In March 2021, the auction house Christie's sold a work of art titled "Everydays: The First 5000 Days" by an artist known as Beeple for $69,346,250.00. It was an intriguing event for several reasons. The price of "Everydays" was the third-highest price ever for a work by a living artist, and the highest paid for art that only existed in digital form as a JPG file, according to The New York Times. The artwork, a collection of all the images Beeple had been posting online since 2007, sold for more than physical masterworks from painters like J.M.W. Turner and Francisco Goya had when they were auctioned.
Beyond that, the ownership of "Everydays" changed hands via a non-fungible token, or NFT, a cutting-edge type of commerce that might transform the world of art and collectibles. ("Non-fungible" means the item can't be replaced with an equivalent. It's one of a kind.) An NFT is a digital asset — a sort of electronic representation of value, like bitcoin or some other digital currency. But unlike a bitcoin, which is identical to any other bitcoin in the way that a dollar bill is the same as any other dollar bill (i.e., "fungible"), an NFT is linked — "minted," in techno-lingo — to some unique object.

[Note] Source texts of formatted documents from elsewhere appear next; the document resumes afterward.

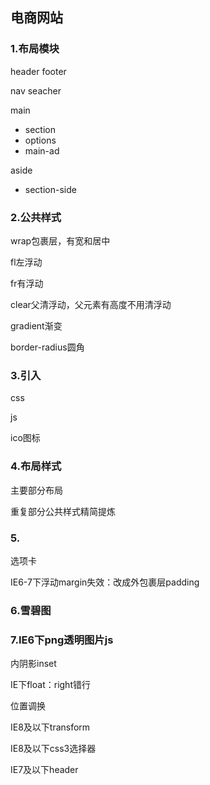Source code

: ## 电商网站

### 1.布局模块

header footer

nav seacher

main 

- section
- options
- main-ad

aside

- section-side

### 2.公共样式

wrap包裹层，有宽和居中

fl左浮动

fr有浮动

clear父清浮动，父元素有高度不用清浮动

gradient渐变

border-radius圆角

### 3.引入

css

js

ico图标

### 4.布局样式

主要部分布局

重复部分公共样式精简提炼

### 5.

选项卡

IE6-7下浮动margin失效：改成外包裹层padding

### 6.雪碧图

### 7.IE6下png透明图片js

内阴影inset

IE下float：right错行

位置调换

IE8及以下transform

IE8及以下css3选择器

IE7及以下header

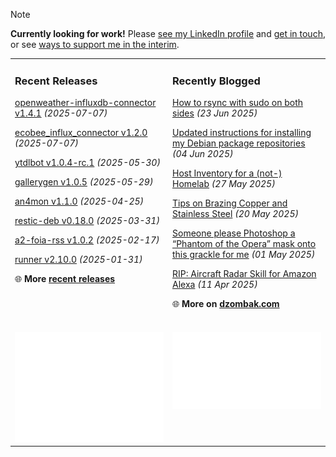 > [!NOTE]  
> **Currently looking for work!** Please <a href="https://www.linkedin.com/in/chris-dzombak/" rel="me">see my LinkedIn profile</a> and <a href="https://www.dzombak.com/contact">get in touch</a>, or see <a href="https://www.dzombak.com/support-me">ways to support me in the interim</a>.

<table><tr><td valign="top" width="50%" style="margin-bottom: 1em;">

### Recent Releases

<!-- recent_releases starts -->
[openweather-influxdb-connector v1.4.1](https://github.com/cdzombak/openweather-influxdb-connector/releases/tag/v1.4.1) *(2025-07-07)*

[ecobee_influx_connector v1.2.0](https://github.com/cdzombak/ecobee_influx_connector/releases/tag/v1.2.0) *(2025-07-07)*

[ytdlbot v1.0.4-rc.1](https://github.com/cdzombak/ytdlbot/releases/tag/v1.0.4-rc.1) *(2025-05-30)*

[gallerygen v1.0.5](https://github.com/cdzombak/gallerygen/releases/tag/v1.0.5) *(2025-05-29)*

[an4mon v1.1.0](https://github.com/cdzombak/an4mon/releases/tag/v1.1.0) *(2025-04-25)*

[restic-deb v0.18.0](https://github.com/cdzombak/restic-deb/releases/tag/v0.18.0) *(2025-03-31)*

[a2-foia-rss v1.0.2](https://github.com/cdzombak/a2-foia-rss/releases/tag/v1.0.2) *(2025-02-17)*

[runner v2.10.0](https://github.com/cdzombak/runner/releases/tag/v2.10.0) *(2025-01-31)*
<!-- recent_releases ends -->
🌐 **More [recent releases](https://github.com/cdzombak/cdzombak/blob/main/RELEASES.md)**
<br />
<br />
</td><td valign="top" width="50%" style="margin-bottom: 1em;">

### Recently Blogged

<!-- blog starts -->
[How to rsync with sudo on both sides](https://www.dzombak.com/blog/2025/06/how-to-rsync-with-sudo-on-both-sides/) *(23 Jun 2025)*

[Updated instructions for installing my Debian package repositories](https://www.dzombak.com/blog/2025/06/updated-instructions-for-installing-my-debian-package-repositories/) *(04 Jun 2025)*

[Host Inventory for a (not-) Homelab](https://www.dzombak.com/blog/2025/05/host-inventory-for-a-not-homelab/) *(27 May 2025)*

[Tips on Brazing Copper and Stainless Steel](https://www.dzombak.com/blog/2025/05/tips-on-brazing-copper-and-stainless-steel/) *(20 May 2025)*

[Someone please Photoshop a “Phantom of the Opera” mask onto this grackle for me](https://www.dzombak.com/blog/2025/05/someone-please-photoshop-a-phantom-of-the-opera-mask-onto-this-grackle-for-me/) *(01 May 2025)*

[RIP: Aircraft Radar Skill for Amazon Alexa](https://www.dzombak.com/blog/2025/04/rip-aircraft-radar-skill-for-amazon-alexa/) *(11 Apr 2025)*
<!-- blog ends -->
🌐 **More on [dzombak.com](https://www.dzombak.com/blog)**
<br />
<br />
</td></tr><tr><td valign="top" width="50%"><a href="https://github.com/cdzombak"> <picture><img src="/github-summary.svg" alt="@cdzombak summary"></picture></a></td><td valign="top" width="50%"><a href="https://github.com/sponsors/cdzombak"> <picture><img src="/github-sponsor.svg" alt="sponsor me"></picture></a><br /><br /></td></tr></table>
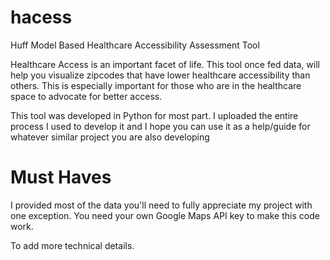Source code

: # hacess
Huff Model Based Healthcare Accessibility Assessment Tool 

Healthcare Access is an important facet of life. 
This tool once fed data, will help you visualize zipcodes that have lower healthcare accessibility than others. 
This is especially important for those who are in the healthcare space to advocate for better access.

This tool was developed in Python for most part. I uploaded the entire process I used to develop it and I hope you can use it as a help/guide for whatever similar project you are also developing 

# Must Haves
I provided most of the data you'll need to fully appreciate my project with one exception. You need your own Google Maps API key to make this code work.

To add more technical details.
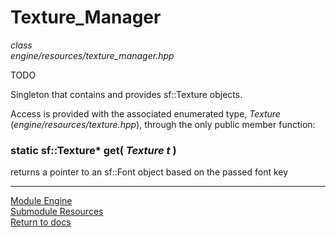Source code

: # Texture_Manager
*class*  
*engine/resources/texture_manager.hpp*

TODO

Singleton that contains and provides sf::Texture objects.

Access is provided with the associated enumerated type, *Texture* (*engine/resources/texture.hpp*), through the only public member function:

### static sf::Texture\* get( *Texture t* )
returns a pointer to an sf::Font object based on the passed font key

---

[Module Engine](../engine.md)  
[Submodule Resources](resources.md)  
[Return to docs](../../docs.md)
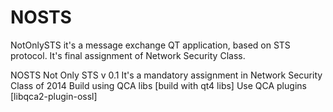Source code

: NOSTS
=====

NotOnlySTS it's a message exchange QT application, based on STS protocol. It's final assignment of Network Security Class.

NOSTS Not Only STS v 0.1
It's a mandatory assignment in Network Security Class of 2014
Build using QCA libs [build with qt4 libs]
Use QCA plugins [libqca2-plugin-ossl]
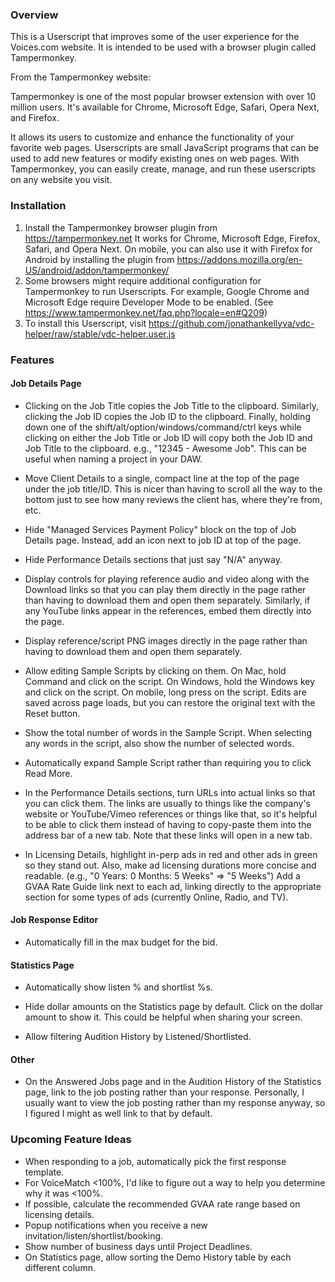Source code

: ### Overview

This is a Userscript that improves some of the user experience for the Voices.com website.
It is intended to be used with a browser plugin called Tampermonkey.

From the Tampermonkey website:

Tampermonkey is one of the most popular browser extension with over 10 million users. It's available
for Chrome, Microsoft Edge, Safari, Opera Next, and Firefox.

It allows its users to customize and enhance the functionality of your favorite web pages.
Userscripts are small JavaScript programs that can be used to add new features or modify existing
ones on web pages. With Tampermonkey, you can easily create, manage, and run these userscripts on
any website you visit.

### Installation

1. Install the Tampermonkey browser plugin from https://tampermonkey.net
   It works for Chrome, Microsoft Edge, Firefox, Safari, and Opera Next.
   On mobile, you can also use it with Firefox for Android by installing the plugin from
   https://addons.mozilla.org/en-US/android/addon/tampermonkey/
2. Some browsers might require additional configuration for Tampermonkey to run Userscripts.
   For example, Google Chrome and Microsoft Edge require Developer Mode to be enabled.
   (See https://www.tampermonkey.net/faq.php?locale=en#Q209)
3. To install this Userscript, visit
   https://github.com/jonathankellyva/vdc-helper/raw/stable/vdc-helper.user.js

### Features

#### Job Details Page

* Clicking on the Job Title copies the Job Title to the clipboard.
  Similarly, clicking the Job ID copies the Job ID to the clipboard.
  Finally, holding down one of the shift/alt/option/windows/command/ctrl keys while clicking on
  either the Job Title or Job ID will copy both the Job ID and Job Title to the clipboard.
  e.g., "12345 - Awesome Job". This can be useful when naming a project in your DAW.

* Move Client Details to a single, compact line at the top of the page under the job title/ID.
  This is nicer than having to scroll all the way to the bottom just to see how many reviews the
  client has, where they're from, etc.

* Hide "Managed Services Payment Policy" block on the top of Job Details page.
  Instead, add an icon next to job ID at top of the page.

* Hide Performance Details sections that just say "N/A" anyway.

* Display controls for playing reference audio and video along with the Download links so that you
  can play them directly in the page rather than having to download them and open them separately.
  Similarly, if any YouTube links appear in the references, embed them directly into the page.

* Display reference/script PNG images directly in the page rather than having to download them and
  open them separately.

* Allow editing Sample Scripts by clicking on them.
  On Mac, hold Command and click on the script.
  On Windows, hold the Windows key and click on the script.
  On mobile, long press on the script.
  Edits are saved across page loads, but you can restore the original text with the Reset button.

* Show the total number of words in the Sample Script.
  When selecting any words in the script, also show the number of selected words.

* Automatically expand Sample Script rather than requiring you to click Read More.

* In the Performance Details sections, turn URLs into actual links so that you can click them.
  The links are usually to things like the company's website or YouTube/Vimeo references or
  things like that, so it's helpful to be able to click them instead of having to copy-paste
  them into the address bar of a new tab.  Note that these links will open in a new tab.

* In Licensing Details, highlight in-perp ads in red and other ads in green so they stand out.
  Also, make ad licensing durations more concise and readable.
  (e.g., "0 Years: 0 Months: 5 Weeks" => "5 Weeks")
  Add a GVAA Rate Guide link next to each ad, linking directly to the appropriate section for
  some types of ads (currently Online, Radio, and TV).

#### Job Response Editor

* Automatically fill in the max budget for the bid.

#### Statistics Page

* Automatically show listen % and shortlist %s.

* Hide dollar amounts on the Statistics page by default.
  Click on the dollar amount to show it.
  This could be helpful when sharing your screen.

* Allow filtering Audition History by Listened/Shortlisted.

#### Other

* On the Answered Jobs page and in the Audition History of the Statistics page, link to the job
  posting rather than your response. Personally, I usually want to view the job posting rather than
  my response anyway, so I figured I might as well link to that by default.

### Upcoming Feature Ideas

* When responding to a job, automatically pick the first response template.
* For VoiceMatch <100%, I'd like to figure out a way to help you determine why it was <100%.
* If possible, calculate the recommended GVAA rate range based on licensing details.
* Popup notifications when you receive a new invitation/listen/shortlist/booking.
* Show number of business days until Project Deadlines.
* On Statistics page, allow sorting the Demo History table by each different column.
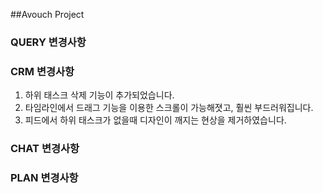 ##Avouch Project
### QUERY 변경사항
### CRM 변경사항
1. 하위 태스크 삭제 기능이 추가되었습니다.
2. 타임라인에서 드래그 기능을 이용한 스크롤이 가능해졋고, 훨씬 부드러워집니다.
3. 피드에서 하위 태스크가 없을때 디자인이 깨지는 현상을 제거하였습니다.
### CHAT 변경사항
### PLAN 변경사항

An NFT could be linked to a digital painting, or to a $580,000 meme of an animated flying cat, or to a video clip of Los Angeles Lakers superstar forward LeBron James throwing down a spectacular dunk, which has been sold for more than $200,000. The rock group Kings of Leon even offered a special collector edition of its new album as an NFT, Variety reported. It's possible to buy an NFT-minted digital house that can be uploaded to and experienced in a 3-D virtual reality-augmented-reality environment online. Heck, even a robot sold a piece of digital artwork it had done for $700,000.
"Historically, tokens have been used for a wide range of things including subway rides to use of arcades," explains Mark Williams via email. He's an executive-in-residence/master lecturer in finance at Boston University's Questrom School of Business, whose expertise includes virtual currencies and blockchain. "The modern speculative version of this is NFTs."
Instead of hanging in an art gallery or being stored in a freeport, NFT-minted digital art resides on a computer server someplace, while the NFTs linked to it are stored in a blockchain, a decentralized digital database on which transactions are recorded on scores of computers at once. (Here's online digital money, payment and applications platform Ethereum's explainer on how NFTs work.)
"An NFT is a digital authentication, showing provenance of who created the object and its history of ownership," Williams explains. "These tokens are designed to operate on the blockchain and when traded, allowing digital ownership to be securely recorded on-chain."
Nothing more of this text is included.